However, it seems that the main avenues of recommended treatment are dichotomous: Surgical removal of some/all the prostate, on the one hand, and radiation and chemotherapy on the other hand. The former is recommended for less-developed tumors which have not breached the capsule, and the latter for metastasized tumors.

(I realize the above is an oversimplification, and these aren't the only kinds of treatment, and there are different kinds and ways of doing surgery and of applying radiation, and maybe some others are more significant than I am assuming etc.)

My question regards the liminal state of affairs: When an adenocarcinoma is about to breach or has just breached the prostate capsule, but no cancerous cells are observed (*) anywhere else. I guess this would be a Stage IIIA or IIIB case.

In such situations, is it customary to still choose dichotomously between these two main avenues?

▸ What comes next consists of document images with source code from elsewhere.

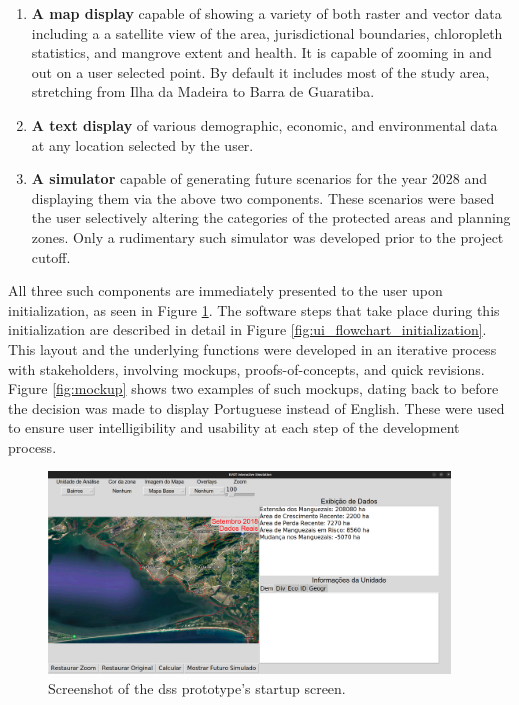 \begin{enumerate}[label=\emph{\alph*},itemsep=0pt,parsep=0pt]
	\item{\textbf{A map display} capable of showing a variety of both raster and vector data including a a satellite view of the area, jurisdictional boundaries, chloropleth statistics, and mangrove extent and health. It is capable of zooming in and out on a user selected point. By default it includes most of the study area, stretching from Ilha da Madeira to Barra de Guaratiba.}
	\item{\textbf{A text display} of various demographic, economic, and environmental data at any location selected by the user.}
	\item{\textbf{A simulator} capable of generating future scenarios for the year 2028 and displaying them via the above two components. These scenarios were based the user selectively altering the categories of the protected areas and planning zones. Only a rudimentary such simulator was developed prior to the project cutoff.}
\end{enumerate}

All three such components are immediately presented to the user upon initialization, as seen in Figure \ref{fig:rio-dss-startup-screenshot}. The software steps that take place during this initialization are described in detail in Figure \ref{fig:ui_flowchart_initialization}. This layout and the underlying functions were developed in an iterative process with stakeholders, involving mockups, proofs-of-concepts, and quick revisions. Figure \ref{fig:mockup} shows two examples of such mockups, dating back to before the decision was made to display Portuguese instead of English. These were used to ensure user intelligibility and usability at each step of the development process. 

\begin{figure}[!htb] 
\centering
\includegraphics[width=0.95\textwidth]{Figures/chap4/rio-dss-startup-screenshot.png}
\caption[Screenshot of Startup Screen of the Rio de Janeiro DSS]{Screenshot of the \ac{dss} prototype's startup screen.}
\label{fig:rio-dss-startup-screenshot}
\end{figure}

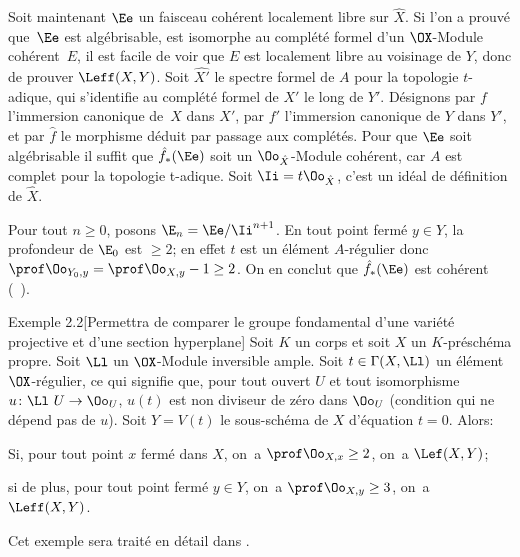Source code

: Soit maintenant $\Ee$ un faisceau coh\'erent localement libre sur $\hat{X}$. Si l'on a prouv\'e que~$\Ee$ est alg\'ebrisable, \ie est isomorphe au compl\'et\'e formel d'un $\OX$-Module coh\'erent~$E$, il est facile de voir que $E$ est localement libre au voisinage de $Y$, donc de prouver $\Leff (X, Y)$. Soit $\widehat{X'}$ le spectre formel de $A$ pour la topologie $t$-adique, qui s'identifie au compl\'et\'e formel de $X'$ le long de $Y'$. D\'esignons par $f$ l'immersion canonique de~$X$ dans $X'$, par $f'$ l'immersion canonique de $Y$ dans $Y'$, et par $\hat{f}$ le morphisme d\'eduit par passage aux compl\'et\'es. Pour que $\Ee$ soit alg\'ebrisable il suffit que $\hat{f}_\ast(\Ee)$ soit un $\Oo_{\hat{X}}$-Module coh\'erent, car $A$ est complet pour la topologie t-adique. Soit $\Ii = t\Oo_{\hat{X}}$, c'est un id\'eal de d\'efinition de $\hat{X}$.

Pour tout $n\geq 0$, posons $\E_n=\Ee/\Ii^{n+1}$. En tout point ferm\'e $y\in Y$, la profondeur de $\E_0$ est $\geq 2$; en effet $t$ est un \'el\'ement $A$-r\'egulier donc $\prof\Oo_{Y_0, y}=\prof\Oo_{X, y}-1\geq 2$. On en conclut que $\hat{f}_\ast(\Ee)$ est coh\'erent (~). \cqfd

\label{X.2.2}
\begin{enonce*}[remark]{Exemple 2.2}[{{\normalfont Permettra de comparer le groupe fondamental d'une vari\'et\'e projective et d'une section hyperplane}}]
Soit $K$ un corps et soit $X$ un $K$-pr\'esch\'ema propre. Soit $\Ll$ un $\OX$-Module inversible ample. Soit $t \in \Gamma(X, \Ll)$ un \'el\'ement $\OX$-r\'egulier\pageoriginale, ce qui signifie que, pour tout ouvert $U$ et tout isomorphisme $u\colon \Ll~U\to\Oo_U$, \/$u(t)$ est non diviseur de z\'ero dans $\Oo_U$ (condition qui ne d\'epend pas de $u$). Soit $Y = V(t)$ le sous-sch\'ema de $X$ d'\'equation $t = 0$. Alors:
\begin{enumeratei}
\item
Si, pour tout point $x$ ferm\'e dans $X$, on~a $\prof\Oo_{X, x}\geq 2$, on~a $\Lef (X, Y)$;

\item
si de plus, pour tout point ferm\'e $y\in Y$, on~a $\prof\Oo_{X, y}\geq 3$, on~a $\Leff (X, Y)$.
\end{enumeratei}
\end{enonce*}

Cet exemple sera trait\'e en d\'etail dans \Exp {}.

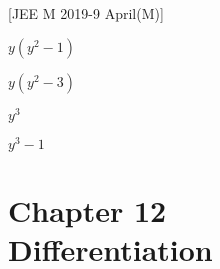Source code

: \documentclass[journal,,12pt,twocolumn]{IEEEtran}
\theoremstyle{remark}
\begin{document}
\begin{enumerate}
\hfill{[JEE M 2019-9 April(M)]} 
\begin{enumerate}
\begin{multicols}{2}
    \item $y(y^2-1)$
    \columnbreak
    \item $y(y^2-3)$
    \end{multicols}
    \begin{multicols}{2}
    \item $y^3$
    \item $y^3-1$
    \end{multicols}
\end{enumerate}

\end{enumerate}
    
    
    
    
    \section*{Chapter 12 \\ Differentiation}
\end{document}
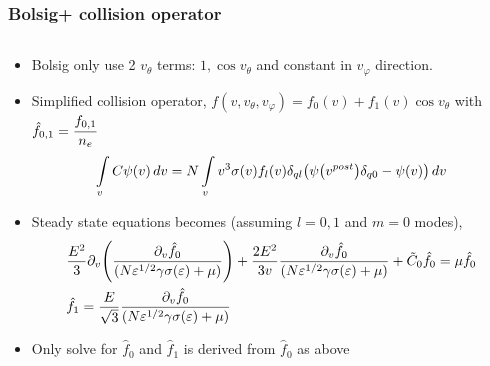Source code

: \documentclass[mathserif, aspectratio=169]{beamer}
\newcommand{\vect}[1]{\boldsymbol{#1}}
\newcommand{\of}[1]{\mleft( #1 \mright)}
\newcommand{\myint}{\int\limits}
\newcommand{\diff}[1]{\, d#1}
\newcommand{\vtheta}{{v_{\theta}}}
\newcommand{\vphi}{v_{\varphi}}
\begin{document}
\begin{frame}
	\frametitle{Bolsig+ collision operator}
	\begin{columns}
		\begin{column}{\textwidth}
			\begin{itemize}
				\item Bolsig only use 2 $\vtheta$ terms: $1, \cos\vtheta$ and constant in $\vphi$ direction. 
				\item Simplified collision operator, $f(v,\vtheta,\vphi) = f_0(v) + f_1(v) \cos\vtheta$ with $\hat{f}_{0,1} = \cfrac{f_{0,1}}{n_e}$
				\begin{align}
					\myint_{v} C \psi\of{v} \diff{v}  = N \myint_{v} v^3 \sigma\of{v} f_l\of{v} \delta_{ql} \of{\psi\of{v^{post}}\delta_{q0} - \psi\of{v}} \diff{v}  
				\end{align}
				\item Steady state equations becomes (assuming $l=0,1$ and $m=0$ modes), 
				\begin{align}
					&\frac{E^2}{3} \partial_{v} \of{\frac{\partial_v \hat f_0}{(N \varepsilon^{1/2}\gamma \sigma\of{\varepsilon} + \mu)}} + \frac{2E^2}{3v} \frac{\partial_v \hat{f_0}}{(N \varepsilon^{1/2}\gamma \sigma\of{\varepsilon} + \mu)} + \tilde C_0 \hat{f_0} = \mu \hat{f_0} \\
					&\hat{f_1} = \frac{E}{\sqrt{3}} \frac{\partial_{v}\hat{f_0}}{(N \varepsilon^{1/2}\gamma \sigma\of{\varepsilon} + \mu)}
				\end{align}
				\item Only solve for $\hat{f}_0$ and $\hat{f}_1$ is derived from $\hat{f}_0$ as above
			\end{itemize}
		\end{column}
			
	\end{columns}
\end{frame}
\end{document}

On the one hand, if a prostatectomy is chosen - some cancer cells may already be out and about and settling into a new location, in which they will later re-grow (and that's doubly the case for a partial prostatectomy I would guess).

On the other hand - if almost all, if not all, of the cancer cells are perfectly located in one spot, albeit a large one - does it really make sense to leave them be and attack a much wider area?

... or maybe there is some sort of combination of those which increases the chances of clearing all cancerous cells relative to the prostatectomy-only, but doesn't incur the full brunt of adverse effects of the radiation and/or chemotherapy?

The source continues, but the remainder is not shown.